LiterateMama

Tuesday, April 10, 2007

The Double Bind


by Chris Bohjalian

I read this over two months ago, and it disturbed me on so many levels I still can't figure out what to say about it!

I've enjoyed almost all of Bohjalian's books, ever since Oprah promoted "Midwives". This is probably his most serious since that book. It deals with rape and post traumatic stress disorder.

I didn't completely understand the psychological term "double bind" as it was described in the book, so I had to look it up in Wikipedia, which was pretty helpful--the essence of a double-bind is two conflicting demands, neither of which can be ignored, which leave the victim torn both ways in such a way that whichever demand they try to meet, the other demand cannot be met. "I must do it but I can't do it" is a typical description of the double-bind experience.
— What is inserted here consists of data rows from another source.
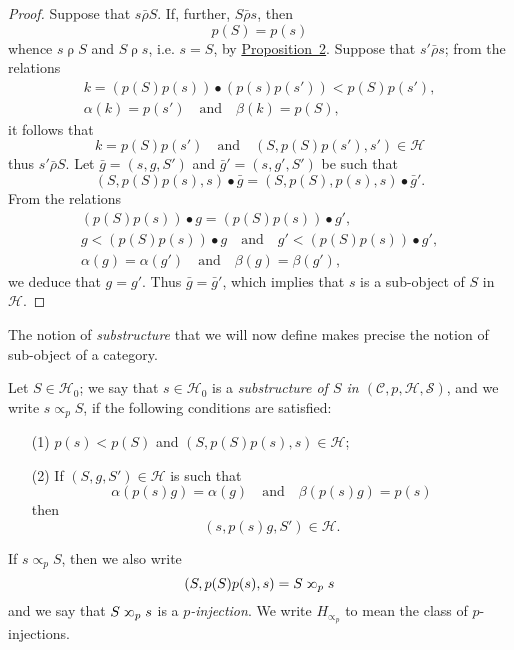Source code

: \documentclass[a4paper,fleqn]{article}
\theoremstyle{plain}
\theoremstyle{definition}
\newenvironment{definition}[1]
  {\renewcommand\theinnerdefinition{#1}\innerdefinition}
  {\endinnerdefinition}
\newcommand{\oldpage}[1]{{\marginpar{\footnotesize$\bigg\vert$\,\,\,\,\textit{p.~#1}}}}
\newcommand{\textand}{\quad\text{and}\quad}
\newcommand{\CC}{\mathcal{C}}
\newcommand{\HH}{\mathcal{H}}
\renewcommand{\SS}{\mathcal{S}}
\newcommand{\relrho}{\mathrel{\rho}}
\newcommand{\relrhobar}{\mathrel{\bar{\rho}}}
\newcommand{\subs}{\mathrel{\propto}}
\newcommand{\sups}{\mathrel{\reflectbox{$\propto$}}}
\begin{document}
\begin{proof}
  Suppose that $s\relrhobar S$.
  If, further, $S\relrhobar s$, then
  \[
    p(S)=p(s)
  \]
  whence $s\relrho S$ and $S\relrho s$, i.e. $s=S$, by \hyperref[Proposition~2]{Proposition~2}.
  Suppose that $s'\relrhobar s$;
  from the relations
  \[
    \begin{gathered}
      k = (p(S)p(s))\bullet(p(s)p(s'))
      < p(S)p(s'),
    \\\alpha(k)=p(s')
      \textand
      \beta(k)=p(S),
    \end{gathered}
  \]
  it follows that
  \[
    k=p(S)p(s')
    \textand
    (S,p(S)p(s'),s')\in\HH
  \]
  thus $s'\relrhobar S$.
  \oldpage{360}
  Let $\bar{g}=(s,g,S')$ and $\bar{g}'=(s,g',S')$ be such that
  \[
    (S,p(S)p(s),s)\bullet\bar{g}
    = (S,p(S),p(s),s)\bullet\bar{g}'.
  \]
  From the relations
  \[
    \begin{gathered}
      (p(S)p(s))\bullet g = (p(S)p(s))\bullet g',
    \\g < (p(S)p(s))\bullet g
      \textand
      g' < (p(S)p(s))\bullet g',
    \\\alpha(g)=\alpha(g')
      \textand
      \beta(g)=\beta(g'),
    \end{gathered}
  \]
  we deduce that $g=g'$.
  Thus $\bar{g}=\bar{g}'$, which implies that $s$ is a sub-object of $S$ in $\HH$.
\end{proof}

The notion of \emph{substructure} that we will now define makes precise the notion of sub-object of a category.

\begin{definition}{7}
\label{definition:i-7}
  Let $S\in\HH_0$;
  we say that $s\in\HH_0$ is a \emph{substructure of $S$ in $(\CC,p,\HH,\SS)$}, and we write $s\subs_p S$, if the following conditions are satisfied:
  \begin{enumerate}
    \item[\normalfont(1)]
      $p(s)<p(S)$ and $(S,p(S)p(s),s)\in\HH$;
    \item[\normalfont(2)]
      If $(S,g,S')\in\HH$ is such that
      \[
        \alpha(p(s)g)=\alpha(g)
        \textand
        \beta(p(s)g)=p(s)
      \]
      then
      \[
        (s,p(s)g,S')\in\HH.
      \]
  \end{enumerate}
  If $s\subs_pS$, then we also write
  \[
    (S,p(S)p(s),s)
    = S\sups_p s
  \]
  and we say that $S\sups_p s$ is a \emph{$p$-injection}.
  We write $H_{\subs_p}$ to mean the class of $p$-injections.
\end{definition}
\end{document}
In this story, Laurel (a social worker to homeless people in a small Vermont town) is caught in a double bind when she attempts to resolve the story of one of her "cases"--a man who, on his death, leaves a cache of beautiful photographs, many of which are of famous people taken throughout the 50s, 60s and 70s. Among the pictures is one of her, from years earlier, right before the traumatic event whose continued suppression is the other demand on her life. Laurel is compelled to solve the mystery of the man's past--the shelter hopes to raise funds with an exhibit of the photographs--but she can't do it without coming face to face with the truth of what happened to her.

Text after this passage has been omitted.